====== Records for the exercise

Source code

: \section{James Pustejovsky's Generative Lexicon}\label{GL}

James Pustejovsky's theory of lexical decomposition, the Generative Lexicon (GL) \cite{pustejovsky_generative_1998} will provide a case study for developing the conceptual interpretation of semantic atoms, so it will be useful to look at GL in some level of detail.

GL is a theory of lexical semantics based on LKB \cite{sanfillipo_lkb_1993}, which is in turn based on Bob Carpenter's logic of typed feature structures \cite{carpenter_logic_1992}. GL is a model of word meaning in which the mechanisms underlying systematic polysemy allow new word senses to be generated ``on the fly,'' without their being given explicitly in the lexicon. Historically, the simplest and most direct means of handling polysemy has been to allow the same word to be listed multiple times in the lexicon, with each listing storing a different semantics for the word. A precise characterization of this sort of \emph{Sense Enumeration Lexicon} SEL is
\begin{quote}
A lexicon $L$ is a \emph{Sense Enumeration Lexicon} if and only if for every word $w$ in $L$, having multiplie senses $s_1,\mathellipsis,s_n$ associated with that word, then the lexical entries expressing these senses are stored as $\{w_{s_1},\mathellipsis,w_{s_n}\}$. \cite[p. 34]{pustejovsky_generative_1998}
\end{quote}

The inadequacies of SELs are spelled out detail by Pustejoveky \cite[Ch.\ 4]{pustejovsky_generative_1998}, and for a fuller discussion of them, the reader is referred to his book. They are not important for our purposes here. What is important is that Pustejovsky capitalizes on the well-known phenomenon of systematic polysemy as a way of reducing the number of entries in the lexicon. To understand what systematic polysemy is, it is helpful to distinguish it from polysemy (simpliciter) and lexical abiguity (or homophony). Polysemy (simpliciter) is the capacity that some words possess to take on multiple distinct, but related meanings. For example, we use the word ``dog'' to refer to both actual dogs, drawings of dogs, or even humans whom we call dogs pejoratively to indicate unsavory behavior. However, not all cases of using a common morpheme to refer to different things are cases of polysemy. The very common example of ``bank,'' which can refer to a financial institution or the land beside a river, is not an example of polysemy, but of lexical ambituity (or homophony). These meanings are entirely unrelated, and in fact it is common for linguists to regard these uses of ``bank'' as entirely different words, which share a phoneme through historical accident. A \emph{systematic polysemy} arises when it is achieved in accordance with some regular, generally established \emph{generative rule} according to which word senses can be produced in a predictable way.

============

> _Instructions for the task_
Output all of the data without altering a single line.

> _Response to this exercise_
Source code

: \section{James Pustejovsky's Generative Lexicon}\label{GL}

James Pustejovsky's theory of lexical decomposition, the Generative Lexicon (GL) \cite{pustejovsky_generative_1998} will provide a case study for developing the conceptual interpretation of semantic atoms, so it will be useful to look at GL in some level of detail.

GL is a theory of lexical semantics based on LKB \cite{sanfillipo_lkb_1993}, which is in turn based on Bob Carpenter's logic of typed feature structures \cite{carpenter_logic_1992}. GL is a model of word meaning in which the mechanisms underlying systematic polysemy allow new word senses to be generated ``on the fly,'' without their being given explicitly in the lexicon. Historically, the simplest and most direct means of handling polysemy has been to allow the same word to be listed multiple times in the lexicon, with each listing storing a different semantics for the word. A precise characterization of this sort of \emph{Sense Enumeration Lexicon} SEL is
\begin{quote}
A lexicon $L$ is a \emph{Sense Enumeration Lexicon} if and only if for every word $w$ in $L$, having multiplie senses $s_1,\mathellipsis,s_n$ associated with that word, then the lexical entries expressing these senses are stored as $\{w_{s_1},\mathellipsis,w_{s_n}\}$. \cite[p. 34]{pustejovsky_generative_1998}
\end{quote}

The inadequacies of SELs are spelled out detail by Pustejoveky \cite[Ch.\ 4]{pustejovsky_generative_1998}, and for a fuller discussion of them, the reader is referred to his book. They are not important for our purposes here. What is important is that Pustejovsky capitalizes on the well-known phenomenon of systematic polysemy as a way of reducing the number of entries in the lexicon. To understand what systematic polysemy is, it is helpful to distinguish it from polysemy (simpliciter) and lexical abiguity (or homophony). Polysemy (simpliciter) is the capacity that some words possess to take on multiple distinct, but related meanings. For example, we use the word ``dog'' to refer to both actual dogs, drawings of dogs, or even humans whom we call dogs pejoratively to indicate unsavory behavior. However, not all cases of using a common morpheme to refer to different things are cases of polysemy. The very common example of ``bank,'' which can refer to a financial institution or the land beside a river, is not an example of polysemy, but of lexical ambituity (or homophony). These meanings are entirely unrelated, and in fact it is common for linguists to regard these uses of ``bank'' as entirely different words, which share a phoneme through historical accident. A \emph{systematic polysemy} arises when it is achieved in accordance with some regular, generally established \emph{generative rule} according to which word senses can be produced in a predictable way.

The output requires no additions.